Luciano Mattuella
Já há algum tempo tem ganhado força a ideia de que o lugar privilegiado do cinema como arte nobre tem sido ocupado pelas séries de televisão. Seriados como Breaking Bad, Mad Men, House of Cards e Game of Thrones alçaram o formato a outro nível, seja pela qualidade do roteiro ou mesmo pelos gastos com a produção de cenários e figurino. A recém-chegada Handmaid’s Tale (“O conto da Aia”, em uma tradução que soa um pouco estranha) eleva ainda mais este patamar. Distribuída pelo serviço de streaming americano Hulu, a produção conta com dez episódios de uma hora estrelados por nomes como Elisabeth Moss (Mad Men), Yvonne Strahovski (Dexter), Alexis Biedel (Gilmore Girls) e Joseph Fiennes (American Horror Story).
Aliando-se a Black Mirror em sua potência de crítica do contemporâneo, Handmaid’s Tale – uma adaptação do romance de mesmo nome publicado em 1985 por Margaret Atwood, renomada escritora canadense de ficção científica -, é, no mínimo, um sinal de alerta.
A narrativa conta a história de Offred (mas esse não é seu verdadeiro nome), uma das chamadas handmaids: mulheres férteis em um mundo em que, por algum motivo – tomarei muito cuidado com os spoilers – poucas mulheres ainda podem engravidar. Estas mulheres vestem-se de vermelho e são estupradas sistematicamente durante o período fértil por um “comandante”, título dado aos homens que assumiram postos altos na nova república de Gilead (antigo Estados Unidos). O ritual, chamado de “Cerimônia”, ocorre segundo a seguinte descrição bíblica, do Gênesis: “Vendo Raquel que não dava filhos a Jacó, teve inveja de sua irmã, e disse a Jacó: ‘Dá-me filhos, se não morro’. (…) E ela disse: Eis aqui minha serva Bila; coabita com ela, para que dê à luz sobre meus joelhos, e eu assim receba filhos por ela”. A aia é estuprada pelo comandante enquanto está deitada entre os joelhos da esposa infértil. Assustador: o desejo cooptado por uma maquinal celebração da violência.
Além das handmaids, existem também as Marthas, mulheres mais velhas, também inférteis, que tomam conta dos afazeres domésticos. Há ainda as Jezebel, que não se adaptaram ao “novo sistema” e às quais foi atribuído outro papel na sociedade (como eu disse, não darei spoilers).
A sistema penal de Gilead é baseado não em uma constituição, mas na própria lei bíblica. Mas não os ensinamentos bíblicos como parábolas a serem interpretadas e transmitidas como conselhos ou provérbios: trata-se aqui da lei divina ao pé da letra. A Palavra em sentido unívoco, sem o demasiado humano respiro da interpretação. Uma sociedade moralizada por dogmas divinos sustentados pelo discurso utilitário do “fazer o bem ao máximo de pessoas” – a Palavra divina encontrando a sistematicidade do discurso científico.
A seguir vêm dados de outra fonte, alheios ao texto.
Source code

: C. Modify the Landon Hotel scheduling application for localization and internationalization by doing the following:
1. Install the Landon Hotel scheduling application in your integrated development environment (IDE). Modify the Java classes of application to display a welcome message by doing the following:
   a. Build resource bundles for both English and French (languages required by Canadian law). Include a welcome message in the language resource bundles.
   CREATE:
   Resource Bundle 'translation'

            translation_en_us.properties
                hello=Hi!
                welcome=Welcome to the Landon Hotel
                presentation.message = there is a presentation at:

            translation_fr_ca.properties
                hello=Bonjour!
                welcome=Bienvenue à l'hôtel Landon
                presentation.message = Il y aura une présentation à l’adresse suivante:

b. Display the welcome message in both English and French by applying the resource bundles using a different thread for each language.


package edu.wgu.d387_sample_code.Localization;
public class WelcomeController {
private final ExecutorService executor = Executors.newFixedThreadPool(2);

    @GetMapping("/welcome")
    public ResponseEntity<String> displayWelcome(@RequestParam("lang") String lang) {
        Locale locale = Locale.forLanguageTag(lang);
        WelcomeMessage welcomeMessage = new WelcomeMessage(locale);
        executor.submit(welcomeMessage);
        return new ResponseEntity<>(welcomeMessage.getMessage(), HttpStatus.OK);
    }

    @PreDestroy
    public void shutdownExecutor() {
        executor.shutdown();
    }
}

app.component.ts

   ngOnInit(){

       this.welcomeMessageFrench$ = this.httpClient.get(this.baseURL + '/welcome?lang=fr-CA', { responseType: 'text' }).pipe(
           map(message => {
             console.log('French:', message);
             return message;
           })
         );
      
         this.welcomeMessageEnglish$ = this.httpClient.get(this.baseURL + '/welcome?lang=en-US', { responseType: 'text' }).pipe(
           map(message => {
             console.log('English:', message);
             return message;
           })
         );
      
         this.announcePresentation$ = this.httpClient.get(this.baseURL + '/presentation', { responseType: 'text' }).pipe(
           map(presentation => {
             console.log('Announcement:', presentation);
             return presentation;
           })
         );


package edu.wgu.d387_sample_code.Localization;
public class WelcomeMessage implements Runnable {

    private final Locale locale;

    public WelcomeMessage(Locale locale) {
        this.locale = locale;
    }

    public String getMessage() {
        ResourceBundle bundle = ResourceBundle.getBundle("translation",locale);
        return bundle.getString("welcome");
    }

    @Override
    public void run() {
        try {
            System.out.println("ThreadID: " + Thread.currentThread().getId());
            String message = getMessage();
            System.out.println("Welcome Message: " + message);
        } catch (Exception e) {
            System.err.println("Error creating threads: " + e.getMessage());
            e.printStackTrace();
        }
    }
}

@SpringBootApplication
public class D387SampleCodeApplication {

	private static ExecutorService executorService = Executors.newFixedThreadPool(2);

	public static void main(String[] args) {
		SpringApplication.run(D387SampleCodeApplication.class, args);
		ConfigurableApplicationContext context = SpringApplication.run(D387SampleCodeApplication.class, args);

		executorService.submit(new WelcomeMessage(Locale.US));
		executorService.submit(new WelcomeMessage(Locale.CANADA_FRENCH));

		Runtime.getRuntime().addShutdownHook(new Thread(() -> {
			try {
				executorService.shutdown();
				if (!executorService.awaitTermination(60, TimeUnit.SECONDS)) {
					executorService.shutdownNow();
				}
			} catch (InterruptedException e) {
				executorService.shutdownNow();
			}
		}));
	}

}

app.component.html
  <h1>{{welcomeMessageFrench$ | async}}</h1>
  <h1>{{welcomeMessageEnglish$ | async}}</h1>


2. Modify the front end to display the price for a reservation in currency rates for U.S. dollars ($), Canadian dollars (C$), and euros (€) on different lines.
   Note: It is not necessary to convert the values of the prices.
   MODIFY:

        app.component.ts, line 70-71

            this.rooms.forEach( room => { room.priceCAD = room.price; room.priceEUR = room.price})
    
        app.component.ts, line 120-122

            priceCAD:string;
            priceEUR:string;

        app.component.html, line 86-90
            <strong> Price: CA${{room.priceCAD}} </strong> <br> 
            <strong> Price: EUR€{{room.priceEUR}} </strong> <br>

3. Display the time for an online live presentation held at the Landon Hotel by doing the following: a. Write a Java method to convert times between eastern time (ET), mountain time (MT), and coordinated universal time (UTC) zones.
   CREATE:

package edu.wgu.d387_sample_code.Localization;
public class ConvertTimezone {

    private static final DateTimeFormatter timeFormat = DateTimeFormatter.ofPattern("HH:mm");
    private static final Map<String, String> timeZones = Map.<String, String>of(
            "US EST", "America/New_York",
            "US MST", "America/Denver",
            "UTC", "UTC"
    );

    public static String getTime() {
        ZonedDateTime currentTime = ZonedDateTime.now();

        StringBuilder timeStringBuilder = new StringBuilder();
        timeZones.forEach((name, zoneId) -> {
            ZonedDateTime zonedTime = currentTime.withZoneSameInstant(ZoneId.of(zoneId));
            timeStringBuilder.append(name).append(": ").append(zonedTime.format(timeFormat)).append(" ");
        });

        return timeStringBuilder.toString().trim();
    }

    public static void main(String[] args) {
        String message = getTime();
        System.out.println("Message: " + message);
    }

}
Em Gilead sempre existem estatísticas, evidências e números que comprovam a eficácia desta nova Lei (“Reduzimos em 78% a emissão de carbono na atmosfera”). Este cenário parece realmente muito estranho ao leitor?
Handmaid’s Tale ilustra aquilo que a ficção científica especulativa faz de melhor: lançar um olhar agudo sobre sintomas crônicos de uma época, exacerbando seus malefícios a longo prazo de modo a atentar para a urgência da busca de uma solução. O pior cenário é apresentado não como uma forma de catastrofismo, mas sim ao estilo de um convite à responsabilidade. A ficção surge como paradigma do trato com a realidade – legado freudiano, aliás, que fez de sua talking cure uma terapêutica para o sofrimento humano.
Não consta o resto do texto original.